The solar industry needs to grow, and it needs to grow quickly.

The US government recently pledged to cut electricity-sector carbon emissions to zero by 2035.

This is quite a challenge. And the pressure will be on the solar industry to step up to the plate if our country is going to hit this target.

Consultants Wood Mackenzie have estimated that, to reach the 2035 zero emissions goal, the solar industry will have to grow five to ten times its current size.

This creates a problem. And that problem is the solar skills gap.

Labor Shortage

The solar industry in the US has seen an average annual growth rate of 49 percent in the last decade.

Unfortunately, in recent years, growth in the solar workforce has not been keeping pace.

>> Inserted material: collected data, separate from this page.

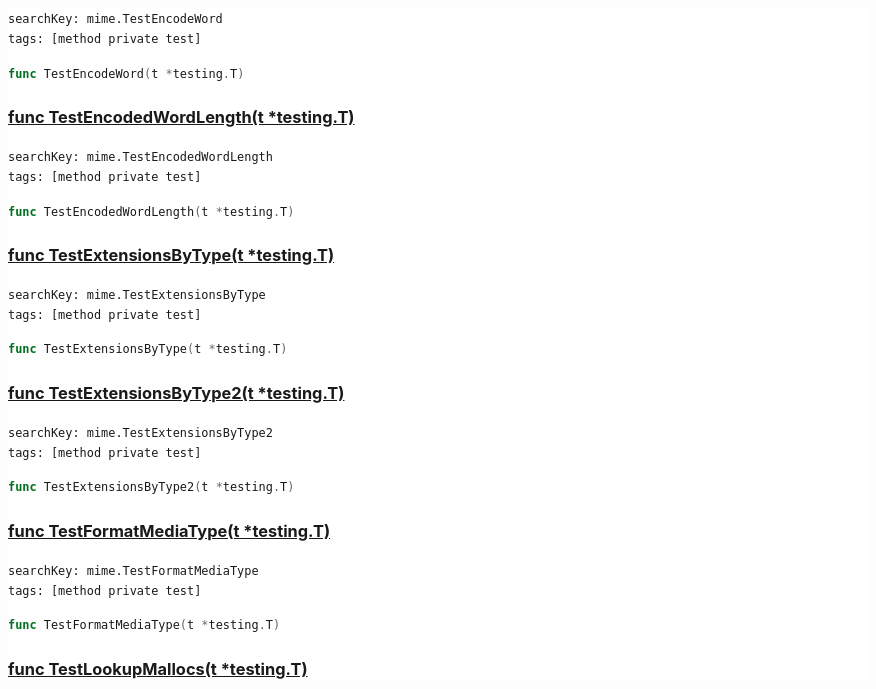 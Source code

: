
 ```
searchKey: mime.TestEncodeWord
tags: [method private test]
```

```Go
func TestEncodeWord(t *testing.T)
```

### <a id="TestEncodedWordLength" href="#TestEncodedWordLength">func TestEncodedWordLength(t *testing.T)</a>

```
searchKey: mime.TestEncodedWordLength
tags: [method private test]
```

```Go
func TestEncodedWordLength(t *testing.T)
```

### <a id="TestExtensionsByType" href="#TestExtensionsByType">func TestExtensionsByType(t *testing.T)</a>

```
searchKey: mime.TestExtensionsByType
tags: [method private test]
```

```Go
func TestExtensionsByType(t *testing.T)
```

### <a id="TestExtensionsByType2" href="#TestExtensionsByType2">func TestExtensionsByType2(t *testing.T)</a>

```
searchKey: mime.TestExtensionsByType2
tags: [method private test]
```

```Go
func TestExtensionsByType2(t *testing.T)
```

### <a id="TestFormatMediaType" href="#TestFormatMediaType">func TestFormatMediaType(t *testing.T)</a>

```
searchKey: mime.TestFormatMediaType
tags: [method private test]
```

```Go
func TestFormatMediaType(t *testing.T)
```

### <a id="TestLookupMallocs" href="#TestLookupMallocs">func TestLookupMallocs(t *testing.T)</a>
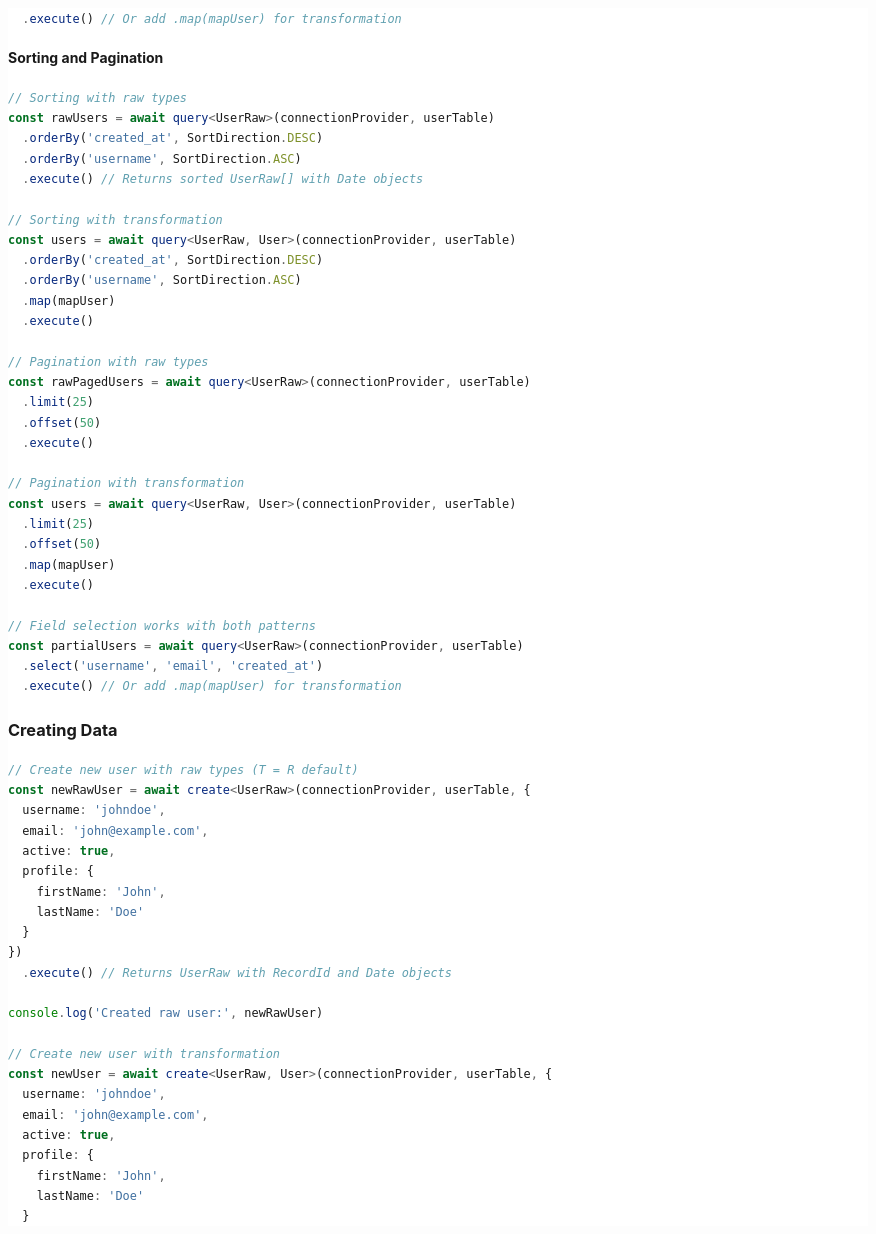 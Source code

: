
 ```typescript
  .execute() // Or add .map(mapUser) for transformation
```

#### Sorting and Pagination

```typescript
// Sorting with raw types
const rawUsers = await query<UserRaw>(connectionProvider, userTable)
  .orderBy('created_at', SortDirection.DESC)
  .orderBy('username', SortDirection.ASC)
  .execute() // Returns sorted UserRaw[] with Date objects

// Sorting with transformation
const users = await query<UserRaw, User>(connectionProvider, userTable)
  .orderBy('created_at', SortDirection.DESC)
  .orderBy('username', SortDirection.ASC)
  .map(mapUser)
  .execute()

// Pagination with raw types
const rawPagedUsers = await query<UserRaw>(connectionProvider, userTable)
  .limit(25)
  .offset(50)
  .execute()

// Pagination with transformation
const users = await query<UserRaw, User>(connectionProvider, userTable)
  .limit(25)
  .offset(50)
  .map(mapUser)
  .execute()

// Field selection works with both patterns
const partialUsers = await query<UserRaw>(connectionProvider, userTable)
  .select('username', 'email', 'created_at')
  .execute() // Or add .map(mapUser) for transformation
```

### Creating Data

```typescript
// Create new user with raw types (T = R default)
const newRawUser = await create<UserRaw>(connectionProvider, userTable, {
  username: 'johndoe',
  email: 'john@example.com',
  active: true,
  profile: {
    firstName: 'John',
    lastName: 'Doe'
  }
})
  .execute() // Returns UserRaw with RecordId and Date objects

console.log('Created raw user:', newRawUser)

// Create new user with transformation
const newUser = await create<UserRaw, User>(connectionProvider, userTable, {
  username: 'johndoe',
  email: 'john@example.com',
  active: true,
  profile: {
    firstName: 'John',
    lastName: 'Doe'
  }
```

One of the key reasons for the shortfall was the introduction of the Section 201 tariffs imposed on solar modules and cells in February 2018.  

Beginning in early 2017 when the trade petition was pending, developers decided to delay a lot of utility-scale projects because of uncertainty, supply shortages, and increasing module prices.

Ultimately, the delays meant less installed capacity than had been anticipated in 2018 and a corresponding loss in jobs.

Lost Investment

By the end of 2018, the number of solar jobs had fallen by 3.2 percent, to 242,000, according to the Solar Foundation.

That was what the data showed in terms of the decline in solar industry headcount. But the Solar Energy Industries Association has estimated that the solar tariffs effectively cost the US 62,000 jobs and $19 billion of investment in the sector.

So, while the solar industry needs to grow by at least five times to reach the 2035 zero emissions target, the size of the solar workforce actually contracted as a result of the solar tariffs.

The skills gap is there for all to see.  

Consequently, it is no surprise that hiring has proven to be a major challenge for solar companies.

26% of new solar industry hires in 2019 were due to staff turnover or retirement.

2019 National Solar Jobs Census

Small Applicant Pool

Data has shown around half of solar industry employers cite a lack of experience, training, or technical skills as key reasons for experiencing difficulties hiring the employees they need.

However, beyond that, the second most common reason for hiring difficulties is a “competitive job market and small applicant pool”, according to the Solar Foundation.

One of the key challenges solar companies face is trying to formalize training processes in order to ensure workers learn foundational skills that can be transferable to new projects.

The issue of providing workers with transferable skills is key as this will help the industry to retain experienced and qualified employees. Losing such workers is a headache for solar companies as it means they have to locate, hire and train new workers.

Just over a quarter (26 percent) of new solar industry hires in 2019 were due to staff turnover or retirement.

However, there are reasons for optimism.

Up-To-Date Training

There are a number of tried and trusted strategies that solar companies can implement to ensure they reach their workforce development goals.

One of these is to make use of resources focussed on workforce development. In other words, this means contacting training providers, community colleges, and workforce boards, and expanding work-based training programs that allow entry-level employees to learn on the job.

Solar is a rapidly evolving industry and solar companies need workers with the latest skills. Even highly skilled workers may be lacking the most up-to-date training.

This is where Workrise can help.

Through training, cross-training, and other worker-driven programs, workers are able to keep up with innovation and stay working.

Meanwhile, given the unpredictability of demand, solar companies need a hiring agency that can find qualified workers, train workers and certify them.

And, equally importantly, solar companies need an agency that can do these things quickly.

The demand for skilled workers will never go away entirely, but as recent history as shown – in particular the introduction of solar tariffs – there will always be fluctuations in how much skilled labor is required.

The solar companies that are best able to cope with such fluctuations will be the ones to prosper in the future.